Crise libyenne

La poire en deux

Géopolitique — Afrique du Nord



Les négociations furent laborieuses, les échanges parfois vifs, mais au final, tout un chacun a convenu qu'il fallait transmettre à l'OTAN la gestion des opérations militaires en Libye. La gestion politique? Un groupe de contact a été créé aux dépens du Conseil de l'Atlantique Nord, qui est le bras en cette matière de l'OTAN. Bref, c'est l'OTAN, mais à demi.
Depuis le début de cette affaire, Nicolas Sarkozy a toujours freiné des quatre fers à l'évocation de l'OTAN. Il craignait, non sans raison d'ailleurs, qu'une offensive menée à l'aune de l'alliance Atlantique soit perçue par le monde arabe comme une autre opération coloniale. Entre autres arguments, il y avait celui-ci: la position ambiguë de la Turquie. La position d'un pays considéré par les insurgés de bien des pays comme un modèle politique, mais qui en cette affaire a dépensé bien des énergies à ménager la chèvre et le chou.
D'autres chefs d'État, on pense surtout à Angela Merkel, ont refusé de s'impliquer pour des raisons qui découlent d'un sinistre calcul électoral à court terme et qui peinent à cacher une indifférence certaine pour l'urgence humanitaire que commandaient les faits et gestes de Kadhafi en direction de Benghazi. D'autres, et là on pense à Silvio Berlusconi, ont jonglé avec le peut-être oui, peut-être non, au point d'agacer pratiquement toute la galerie, l'Italie étant, faut-il le rappeler, le pays le plus proche des côtes libyennes.
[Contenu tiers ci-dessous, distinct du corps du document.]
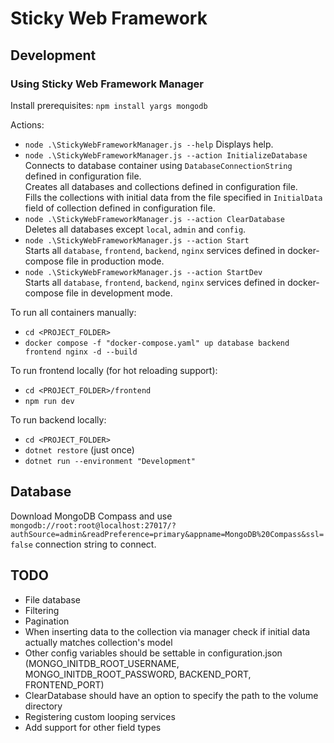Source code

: 
# Sticky Web Framework

## Development


### Using Sticky Web Framework Manager
Install prerequisites: `npm install yargs mongodb`

Actions:
- `node .\StickyWebFrameworkManager.js --help`
Displays help.  
- `node .\StickyWebFrameworkManager.js --action InitializeDatabase`  
Connects to database container using `DatabaseConnectionString` defined in configuration file.  
Creates all databases and collections defined in configuration file.  
Fills the collections with initial data from the file specified in `InitialData` field of collection defined in configuration file.  
- `node .\StickyWebFrameworkManager.js --action ClearDatabase`  
Deletes all databases except `local`, `admin` and `config`.  
- `node .\StickyWebFrameworkManager.js --action Start`  
Starts all `database`, `frontend`, `backend`, `nginx` services defined in docker-compose file in production mode.
- `node .\StickyWebFrameworkManager.js --action StartDev`  
Starts all `database`, `frontend`, `backend`, `nginx` services defined in docker-compose file in development mode.




To run all containers manually: 
- `cd <PROJECT_FOLDER>` 
- `docker compose -f "docker-compose.yaml" up database backend frontend nginx -d --build`

To run frontend locally (for hot reloading support):
- `cd <PROJECT_FOLDER>/frontend` 
- `npm run dev`

To run backend locally:
- `cd <PROJECT_FOLDER>`
- `dotnet restore` (just once)
- `dotnet run --environment "Development"` 

## Database
Download MongoDB Compass and use `mongodb://root:root@localhost:27017/?authSource=admin&readPreference=primary&appname=MongoDB%20Compass&ssl=false` connection string to connect.  

## TODO
- File database
- Filtering
- Pagination
- When inserting data to the collection via manager check if initial data actually matches collection's model
- Other config variables should be settable in configuration.json (MONGO_INITDB_ROOT_USERNAME, MONGO_INITDB_ROOT_PASSWORD, BACKEND_PORT, FRONTEND_PORT)
- ClearDatabase should have an option to specify the path to the volume directory
- Registering custom looping services
- Add support for other field types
Ensuite, au sein des membres de la coalition, la pomme de discorde s'est ouverte. Le premier ministre britannique, David Cameron, le plus en pointe avec Sarkozy sur ce front, ainsi que Barack Obama ont milité avec fermeté pour le transfert des responsabilités à l'OTAN. Ils ont obtenu gain de cause. Plus exactement, ils ont gagné cette manche et le duo Sarkozy-Alain Juppé, le nouveau ministre des Affaires étrangères, a remporté l'autre. Bref, les uns et les autres ont sauvé la face.
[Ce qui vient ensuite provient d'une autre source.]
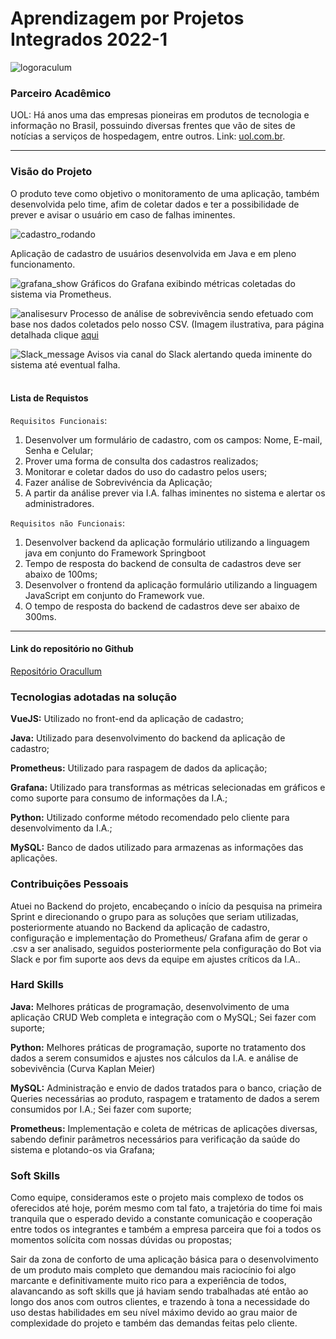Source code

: # Aprendizagem por Projetos Integrados 2022-1
![logoraculum](https://user-images.githubusercontent.com/54710426/173154765-663752ba-20ba-476f-bdbb-2e141b32df22.PNG)


### Parceiro Acadêmico
UOL: Há anos uma das empresas pioneiras em produtos de tecnologia e informação no Brasil, possuindo diversas frentes que vão de sites de notícias a serviços de hospedagem, entre outros.
Link:  [uol.com.br](http://www.uol.com.br/index.php).



***

### Visão do Projeto
O produto teve como objetivo o monitoramento de uma aplicação, também desenvolvida pelo time, afim de coletar dados e ter a possibilidade de prever e avisar o usuário em caso de falhas iminentes.

![cadastro_rodando](https://user-images.githubusercontent.com/54710426/173150325-e2f3d64a-22f5-4c42-bc92-eb75bb6e155f.gif)

Aplicação de cadastro de usuários desenvolvida em Java e em pleno funcionamento.


![grafana_show](https://user-images.githubusercontent.com/54710426/173150370-decd8e77-da58-436d-8fdc-bd9466be310f.gif)
Gráficos do Grafana exibindo métricas coletadas do sistema via Prometheus.


![analisesurv](https://user-images.githubusercontent.com/54710426/173150997-04031e53-0fa3-48eb-a9e8-31bb2bd8d345.PNG)
Processo de análise de sobrevivência sendo efetuado com base nos dados coletados pelo nosso CSV. (Imagem ilustrativa, para página detalhada clique [aqui](https://github.com/Oraculum-Fatec/api-previsao-de-indisponibilidade-sites/blob/main/SurvivalAnalysis.ipynb)


![Slack_message](https://user-images.githubusercontent.com/54710426/173150382-3d062c22-b85d-4a0d-81aa-19c460708d71.png)
Avisos via canal do Slack alertando queda iminente do sistema até eventual falha.
<br/>
<br/>
#### Lista de Requistos 

`Requisitos Funcionais`: 
1. Desenvolver um formulário de cadastro, com os campos: Nome, E-mail, Senha e Celular;
2. Prover uma forma de consulta dos cadastros realizados;
3. Monitorar e coletar dados do uso do cadastro pelos users;
4. Fazer análise de Sobrevivéncia da Aplicação;
5. A partir da análise prever via I.A. falhas iminentes no sistema e alertar os administradores.



`Requisitos não Funcionais`:
1. Desenvolver backend da aplicação formulário utilizando a linguagem java em conjunto do Framework Springboot
2. Tempo de resposta do backend de consulta de cadastros deve ser abaixo de 100ms;
3. Desenvolver o frontend da aplicação formulário utilizando a linguagem JavaScript em conjunto do Framework vue.
4. O tempo de resposta do backend de cadastros deve ser abaixo de 300ms.

***

#### Link do repositório no Github
[Repositório Oracullum](https://github.com/Oraculum-Fatec)


### Tecnologias adotadas na solução

**VueJS:** Utilizado no front-end da aplicação de cadastro;

**Java:** Utilizado para desenvolvimento do backend da aplicação de cadastro;

**Prometheus:** Utilizado para raspagem de dados da aplicação;

**Grafana:** Utilizado para transformas as métricas selecionadas em gráficos e como suporte para consumo de informações da I.A.;

**Python:** Utilizado conforme método recomendado pelo cliente para desenvolvimento da I.A.;

**MySQL:** Banco de dados utilizado para armazenas as informações das aplicações.


### Contribuições Pessoais
Atuei no Backend do projeto, encabeçando o início da pesquisa na primeira Sprint e direcionando o grupo para as soluções que seriam utilizadas, posteriormente atuando no Backend da aplicação de cadastro, configuração e implementação do Prometheus/ Grafana afim de gerar o .csv a ser analisado, seguidos posteriormente pela configuração do Bot via Slack e por fim suporte aos devs da equipe em ajustes críticos da I.A..


### Hard Skills
**Java:** Melhores práticas de programação, desenvolvimento de uma aplicação CRUD Web completa e integração com o MySQL; Sei fazer com suporte;

**Python:** Melhores práticas de programação, suporte no tratamento dos dados a serem consumidos e ajustes nos cálculos da I.A. e análise de sobevivência (Curva Kaplan Meier)

**MySQL:** Administração e envio de dados tratados para o banco, criação de Queries necessárias ao produto, raspagem e tratamento de dados a serem consumidos por I.A.; Sei fazer com suporte;

**Prometheus:** Implementação e coleta de métricas de aplicações diversas, sabendo definir parâmetros necessários para verificação da saúde do sistema e plotando-os via Grafana;


### Soft Skills
Como equipe, consideramos este o projeto mais complexo de todos os oferecidos até hoje, porém mesmo com tal fato, a trajetória do time foi mais tranquila que o esperado devido a constante comunicação e cooperação entre todos os integrantes e também a empresa parceira que foi a todos os momentos solícita com nossas dúvidas ou propostas; 

Sair da zona de conforto de uma aplicação básica para o desenvolvimento de um produto mais completo que demandou mais raciocínio foi algo marcante e definitivamente muito rico para a experiência de todos, alavancando as soft skills que já haviam sendo trabalhadas até então ao longo dos anos com outros clientes, e trazendo à tona a necessidade do uso destas habilidades em seu nível máximo devido ao grau maior de complexidade do projeto e também das demandas feitas pelo cliente.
D'ici quelques jours, l'OTAN va hériter de la direction militaire qui aura un profil grandement différent: la Turquie va pleinement participer. Ce changement de posture fut particulièrement difficile. Il aura fallu l'organisation à la dernière minute d'une discussion entre les États-Unis, la France et le Royaume-Uni, d'un côté, et de la Turquie de l'autre, pour qu'à la fin cette dernière accepte d'envoyer un contingent naval assez imposant en nombre pour ne pas être réduite au statut de figurant.
Sur le plan politique, le bras de l'OTAN en la matière a été écarté. La France acceptait de refiler la technique militaire à l'Alliance à condition que tout ce qui relève du politique soit alloué à un groupe de contact regroupant les participants à l'offensive contre Kadhafi, la Ligue arabe, l'Union africaine et les pays qui souhaitent s'engager. Pour Juppé, il était impérieux de «bien marquer que le pilotage politique, ce n'est pas l'OTAN, c'est ce groupe de contact».
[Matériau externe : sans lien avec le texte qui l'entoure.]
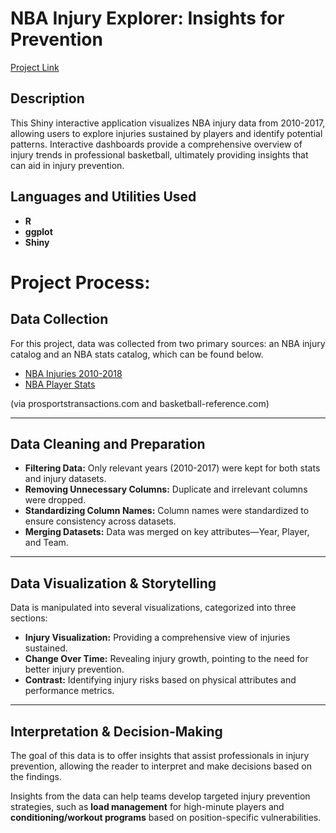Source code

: <h1>NBA Injury Explorer: Insights for Prevention</h1>
<a href="https://moriojac.shinyapps.io/myapp/">Project Link</a>


<h2>Description</h2>
This Shiny interactive application visualizes NBA injury data from 2010-2017, allowing users to explore injuries sustained by players and identify potential patterns. Interactive dashboards provide a comprehensive overview of injury trends in professional basketball, ultimately providing insights that can aid in injury prevention.
<br />


<h2>Languages and Utilities Used</h2>

- <b>R</b> 
- <b>ggplot</b>
- <b>Shiny</b>


<h1>Project Process:</h1>

## Data Collection
For this project, data was collected from two primary sources: an NBA injury catalog and an NBA stats catalog, which can be found below.

- [NBA Injuries 2010-2018](https://www.kaggle.com/datasets/ghopkins/nba-injuries-2010-2018)
- [NBA Player Stats](https://www.kaggle.com/datasets/drgilermo/nba-players-stats?select=Seasons_Stats.csv)

(via prosportstransactions.com and basketball-reference.com)

---

## Data Cleaning and Preparation

- **Filtering Data:** Only relevant years (2010-2017) were kept for both stats and injury datasets.
- **Removing Unnecessary Columns:** Duplicate and irrelevant columns were dropped.
- **Standardizing Column Names:** Column names were standardized to ensure consistency across datasets.
- **Merging Datasets:** Data was merged on key attributes—Year, Player, and Team.

---

## Data Visualization & Storytelling
Data is manipulated into several visualizations, categorized into three sections:

- **Injury Visualization:** Providing a comprehensive view of injuries sustained.
- **Change Over Time:** Revealing injury growth, pointing to the need for better injury prevention.
- **Contrast:** Identifying injury risks based on physical attributes and performance metrics.

---

## Interpretation & Decision-Making
The goal of this data is to offer insights that assist professionals in injury prevention, allowing the reader to interpret and make decisions based on the findings.

Insights from the data can help teams develop targeted injury prevention strategies, such as **load management** for high-minute players and **conditioning/workout programs** based on position-specific vulnerabilities.
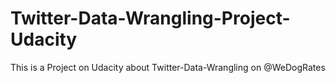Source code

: # Twitter-Data-Wrangling-Project-Udacity
This is a Project on Udacity about Twitter-Data-Wrangling on @WeDogRates

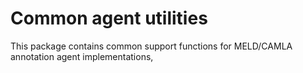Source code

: # Common agent utilities

This package contains common support functions for MELD/CAMLA annotation agent implementations,

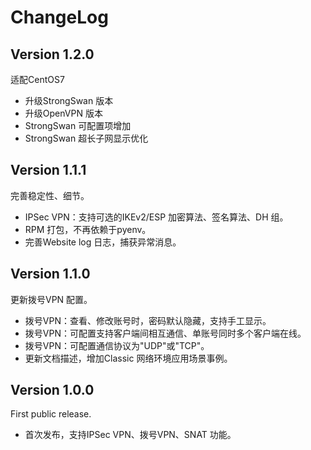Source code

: ChangeLog
=========

Version 1.2.0
-------------

适配CentOS7

* 升级StrongSwan 版本
* 升级OpenVPN 版本
* StrongSwan 可配置项增加
* StrongSwan 超长子网显示优化

Version 1.1.1
-------------

完善稳定性、细节。

* IPSec VPN：支持可选的IKEv2/ESP 加密算法、签名算法、DH 组。
* RPM 打包，不再依赖于pyenv。
* 完善Website log 日志，捕获异常消息。

Version 1.1.0
-------------

更新拨号VPN 配置。

* 拨号VPN：查看、修改账号时，密码默认隐藏，支持手工显示。
* 拨号VPN：可配置支持客户端间相互通信、单账号同时多个客户端在线。
* 拨号VPN：可配置通信协议为"UDP"或"TCP"。
* 更新文档描述，增加Classic 网络环境应用场景事例。

Version 1.0.0
-------------

First public release.

* 首次发布，支持IPSec VPN、拨号VPN、SNAT 功能。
C'est à noter, le groupe en question sera en relation avec le Conseil transitoire rassemblant les figures de proue de l'insurrection libyenne, reconnu comme interlocuteur officiel par la France, qui d'ailleurs entend militer pour que d'autres gouvernements en fassent autant. Toujours est-il que tout ce qui va relever de la planification des sanctions, de l'embargo, notamment sur le pétrole libyen, du gel des avoirs et autres sera décidé par le groupe de contact. Manière d'illustrer une fois de plus cette maxime bien connue de George Clémenceau: «La guerre est une affaire trop sérieuse pour être laissée aux militaires.»